Directions ▸ Keep the pictures out, please, and set down every record exactly.

Data for analysis ▸

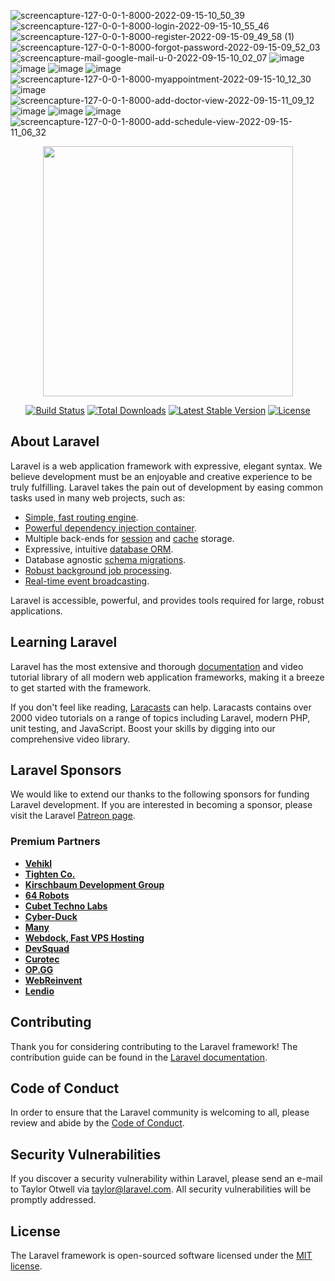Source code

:![screencapture-127-0-0-1-8000-2022-09-15-10_50_39](https://user-images.githubusercontent.com/73254785/190317253-d1de77a7-4f06-458c-97f7-25e955f44b97.png)
![screencapture-127-0-0-1-8000-login-2022-09-15-10_55_46](https://user-images.githubusercontent.com/73254785/190317885-b74b76d3-ded9-46a5-9fd8-64d89730051c.png)
![screencapture-127-0-0-1-8000-register-2022-09-15-09_49_58 (1)](https://user-images.githubusercontent.com/73254785/190309796-8b8a2044-22dd-4348-946a-01cb6adb9668.png)
![screencapture-127-0-0-1-8000-forgot-password-2022-09-15-09_52_03](https://user-images.githubusercontent.com/73254785/190310119-68bd035d-615c-48e7-a3eb-ca2db90d2026.png)
![screencapture-mail-google-mail-u-0-2022-09-15-10_02_07](https://user-images.githubusercontent.com/73254785/190311349-85a573f0-d127-48a5-83af-b814a2b6e18d.png)
![image](https://user-images.githubusercontent.com/73254785/190316104-5682a372-5c54-4dfb-aba7-985cfeac22b7.png)
![image](https://user-images.githubusercontent.com/73254785/190316260-1d85035a-5066-4616-84d0-d4b04e5dc183.png)
![image](https://user-images.githubusercontent.com/73254785/190311996-876932b4-d213-4be4-880b-6f3a5b03c228.png)
![image](https://user-images.githubusercontent.com/73254785/190312317-689c855f-9bda-4037-b295-3c56d1bca8d9.png)
![screencapture-127-0-0-1-8000-myappointment-2022-09-15-10_12_30](https://user-images.githubusercontent.com/73254785/190312478-3b83a936-6e84-42c4-a577-14ffe82828b6.png)
![image](https://user-images.githubusercontent.com/73254785/190316616-0d991f34-6ad2-4559-8f2d-16cf32bb54ab.png)
![screencapture-127-0-0-1-8000-add-doctor-view-2022-09-15-11_09_12](https://user-images.githubusercontent.com/73254785/190319499-ed7acfbe-b2eb-4975-bc97-4cc8bf3ee397.png)
![image](https://user-images.githubusercontent.com/73254785/190318112-c74ec8d8-562d-4fba-b64b-2b3a6e08ef55.png)
![image](https://user-images.githubusercontent.com/73254785/190318524-32a69a96-9774-459d-993a-ab063711d7cb.png)
![image](https://user-images.githubusercontent.com/73254785/190318719-04b97326-e306-4007-a2e2-302ad8968fa5.png)
![screencapture-127-0-0-1-8000-add-schedule-view-2022-09-15-11_06_32](https://user-images.githubusercontent.com/73254785/190319212-e1314058-0b57-4557-91ca-b1bbaf12c5db.png)





<p align="center"><a href="https://laravel.com" target="_blank"><img src="https://raw.githubusercontent.com/laravel/art/master/logo-lockup/5%20SVG/2%20CMYK/1%20Full%20Color/laravel-logolockup-cmyk-red.svg" width="400"></a></p>

<p align="center">
<a href="https://travis-ci.org/laravel/framework"><img src="https://travis-ci.org/laravel/framework.svg" alt="Build Status"></a>
<a href="https://packagist.org/packages/laravel/framework"><img src="https://img.shields.io/packagist/dt/laravel/framework" alt="Total Downloads"></a>
<a href="https://packagist.org/packages/laravel/framework"><img src="https://img.shields.io/packagist/v/laravel/framework" alt="Latest Stable Version"></a>
<a href="https://packagist.org/packages/laravel/framework"><img src="https://img.shields.io/packagist/l/laravel/framework" alt="License"></a>
</p>

## About Laravel

Laravel is a web application framework with expressive, elegant syntax. We believe development must be an enjoyable and creative experience to be truly fulfilling. Laravel takes the pain out of development by easing common tasks used in many web projects, such as:

- [Simple, fast routing engine](https://laravel.com/docs/routing).
- [Powerful dependency injection container](https://laravel.com/docs/container).
- Multiple back-ends for [session](https://laravel.com/docs/session) and [cache](https://laravel.com/docs/cache) storage.
- Expressive, intuitive [database ORM](https://laravel.com/docs/eloquent).
- Database agnostic [schema migrations](https://laravel.com/docs/migrations).
- [Robust background job processing](https://laravel.com/docs/queues).
- [Real-time event broadcasting](https://laravel.com/docs/broadcasting).

Laravel is accessible, powerful, and provides tools required for large, robust applications.

## Learning Laravel

Laravel has the most extensive and thorough [documentation](https://laravel.com/docs) and video tutorial library of all modern web application frameworks, making it a breeze to get started with the framework.

If you don't feel like reading, [Laracasts](https://laracasts.com) can help. Laracasts contains over 2000 video tutorials on a range of topics including Laravel, modern PHP, unit testing, and JavaScript. Boost your skills by digging into our comprehensive video library.

## Laravel Sponsors

We would like to extend our thanks to the following sponsors for funding Laravel development. If you are interested in becoming a sponsor, please visit the Laravel [Patreon page](https://patreon.com/taylorotwell).

### Premium Partners

- **[Vehikl](https://vehikl.com/)**
- **[Tighten Co.](https://tighten.co)**
- **[Kirschbaum Development Group](https://kirschbaumdevelopment.com)**
- **[64 Robots](https://64robots.com)**
- **[Cubet Techno Labs](https://cubettech.com)**
- **[Cyber-Duck](https://cyber-duck.co.uk)**
- **[Many](https://www.many.co.uk)**
- **[Webdock, Fast VPS Hosting](https://www.webdock.io/en)**
- **[DevSquad](https://devsquad.com)**
- **[Curotec](https://www.curotec.com/services/technologies/laravel/)**
- **[OP.GG](https://op.gg)**
- **[WebReinvent](https://webreinvent.com/?utm_source=laravel&utm_medium=github&utm_campaign=patreon-sponsors)**
- **[Lendio](https://lendio.com)**

## Contributing

Thank you for considering contributing to the Laravel framework! The contribution guide can be found in the [Laravel documentation](https://laravel.com/docs/contributions).

## Code of Conduct

In order to ensure that the Laravel community is welcoming to all, please review and abide by the [Code of Conduct](https://laravel.com/docs/contributions#code-of-conduct).

## Security Vulnerabilities

If you discover a security vulnerability within Laravel, please send an e-mail to Taylor Otwell via [taylor@laravel.com](mailto:taylor@laravel.com). All security vulnerabilities will be promptly addressed.

## License

The Laravel framework is open-sourced software licensed under the [MIT license](https://opensource.org/licenses/MIT).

Finished task ▸
Source code

:![screencapture-127-0-0-1-8000-2022-09-15-10_50_39](https://user-images.githubusercontent.com/73254785/190317253-d1de77a7-4f06-458c-97f7-25e955f44b97.png)
![screencapture-127-0-0-1-8000-login-2022-09-15-10_55_46](https://user-images.githubusercontent.com/73254785/190317885-b74b76d3-ded9-46a5-9fd8-64d89730051c.png)
![screencapture-127-0-0-1-8000-register-2022-09-15-09_49_58 (1)](https://user-images.githubusercontent.com/73254785/190309796-8b8a2044-22dd-4348-946a-01cb6adb9668.png)
![screencapture-127-0-0-1-8000-forgot-password-2022-09-15-09_52_03](https://user-images.githubusercontent.com/73254785/190310119-68bd035d-615c-48e7-a3eb-ca2db90d2026.png)
![screencapture-mail-google-mail-u-0-2022-09-15-10_02_07](https://user-images.githubusercontent.com/73254785/190311349-85a573f0-d127-48a5-83af-b814a2b6e18d.png)
![image](https://user-images.githubusercontent.com/73254785/190316104-5682a372-5c54-4dfb-aba7-985cfeac22b7.png)
![image](https://user-images.githubusercontent.com/73254785/190316260-1d85035a-5066-4616-84d0-d4b04e5dc183.png)
![image](https://user-images.githubusercontent.com/73254785/190311996-876932b4-d213-4be4-880b-6f3a5b03c228.png)
![image](https://user-images.githubusercontent.com/73254785/190312317-689c855f-9bda-4037-b295-3c56d1bca8d9.png)
![screencapture-127-0-0-1-8000-myappointment-2022-09-15-10_12_30](https://user-images.githubusercontent.com/73254785/190312478-3b83a936-6e84-42c4-a577-14ffe82828b6.png)
![image](https://user-images.githubusercontent.com/73254785/190316616-0d991f34-6ad2-4559-8f2d-16cf32bb54ab.png)
![screencapture-127-0-0-1-8000-add-doctor-view-2022-09-15-11_09_12](https://user-images.githubusercontent.com/73254785/190319499-ed7acfbe-b2eb-4975-bc97-4cc8bf3ee397.png)
![image](https://user-images.githubusercontent.com/73254785/190318112-c74ec8d8-562d-4fba-b64b-2b3a6e08ef55.png)
![image](https://user-images.githubusercontent.com/73254785/190318524-32a69a96-9774-459d-993a-ab063711d7cb.png)
![image](https://user-images.githubusercontent.com/73254785/190318719-04b97326-e306-4007-a2e2-302ad8968fa5.png)
![screencapture-127-0-0-1-8000-add-schedule-view-2022-09-15-11_06_32](https://user-images.githubusercontent.com/73254785/190319212-e1314058-0b57-4557-91ca-b1bbaf12c5db.png)





<p align="center"><a href="https://laravel.com" target="_blank"><img src="https://raw.githubusercontent.com/laravel/art/master/logo-lockup/5%20SVG/2%20CMYK/1%20Full%20Color/laravel-logolockup-cmyk-red.svg" width="400"></a></p>

<p align="center">
<a href="https://travis-ci.org/laravel/framework"><img src="https://travis-ci.org/laravel/framework.svg" alt="Build Status"></a>
<a href="https://packagist.org/packages/laravel/framework"><img src="https://img.shields.io/packagist/dt/laravel/framework" alt="Total Downloads"></a>
<a href="https://packagist.org/packages/laravel/framework"><img src="https://img.shields.io/packagist/v/laravel/framework" alt="Latest Stable Version"></a>
<a href="https://packagist.org/packages/laravel/framework"><img src="https://img.shields.io/packagist/l/laravel/framework" alt="License"></a>
</p>

## About Laravel

Laravel is a web application framework with expressive, elegant syntax. We believe development must be an enjoyable and creative experience to be truly fulfilling. Laravel takes the pain out of development by easing common tasks used in many web projects, such as:

- [Simple, fast routing engine](https://laravel.com/docs/routing).
- [Powerful dependency injection container](https://laravel.com/docs/container).
- Multiple back-ends for [session](https://laravel.com/docs/session) and [cache](https://laravel.com/docs/cache) storage.
- Expressive, intuitive [database ORM](https://laravel.com/docs/eloquent).
- Database agnostic [schema migrations](https://laravel.com/docs/migrations).
- [Robust background job processing](https://laravel.com/docs/queues).
- [Real-time event broadcasting](https://laravel.com/docs/broadcasting).

Laravel is accessible, powerful, and provides tools required for large, robust applications.

## Learning Laravel

Laravel has the most extensive and thorough [documentation](https://laravel.com/docs) and video tutorial library of all modern web application frameworks, making it a breeze to get started with the framework.

If you don't feel like reading, [Laracasts](https://laracasts.com) can help. Laracasts contains over 2000 video tutorials on a range of topics including Laravel, modern PHP, unit testing, and JavaScript. Boost your skills by digging into our comprehensive video library.

## Laravel Sponsors

We would like to extend our thanks to the following sponsors for funding Laravel development. If you are interested in becoming a sponsor, please visit the Laravel [Patreon page](https://patreon.com/taylorotwell).

### Premium Partners

- **[Vehikl](https://vehikl.com/)**
- **[Tighten Co.](https://tighten.co)**
- **[Kirschbaum Development Group](https://kirschbaumdevelopment.com)**
- **[64 Robots](https://64robots.com)**
- **[Cubet Techno Labs](https://cubettech.com)**
- **[Cyber-Duck](https://cyber-duck.co.uk)**
- **[Many](https://www.many.co.uk)**
- **[Webdock, Fast VPS Hosting](https://www.webdock.io/en)**
- **[DevSquad](https://devsquad.com)**
- **[Curotec](https://www.curotec.com/services/technologies/laravel/)**
- **[OP.GG](https://op.gg)**
- **[WebReinvent](https://webreinvent.com/?utm_source=laravel&utm_medium=github&utm_campaign=patreon-sponsors)**
- **[Lendio](https://lendio.com)**

## Contributing

Thank you for considering contributing to the Laravel framework! The contribution guide can be found in the [Laravel documentation](https://laravel.com/docs/contributions).

## Code of Conduct

In order to ensure that the Laravel community is welcoming to all, please review and abide by the [Code of Conduct](https://laravel.com/docs/contributions#code-of-conduct).

## Security Vulnerabilities

If you discover a security vulnerability within Laravel, please send an e-mail to Taylor Otwell via [taylor@laravel.com](mailto:taylor@laravel.com). All security vulnerabilities will be promptly addressed.

## License

The Laravel framework is open-sourced software licensed under the [MIT license](https://opensource.org/licenses/MIT).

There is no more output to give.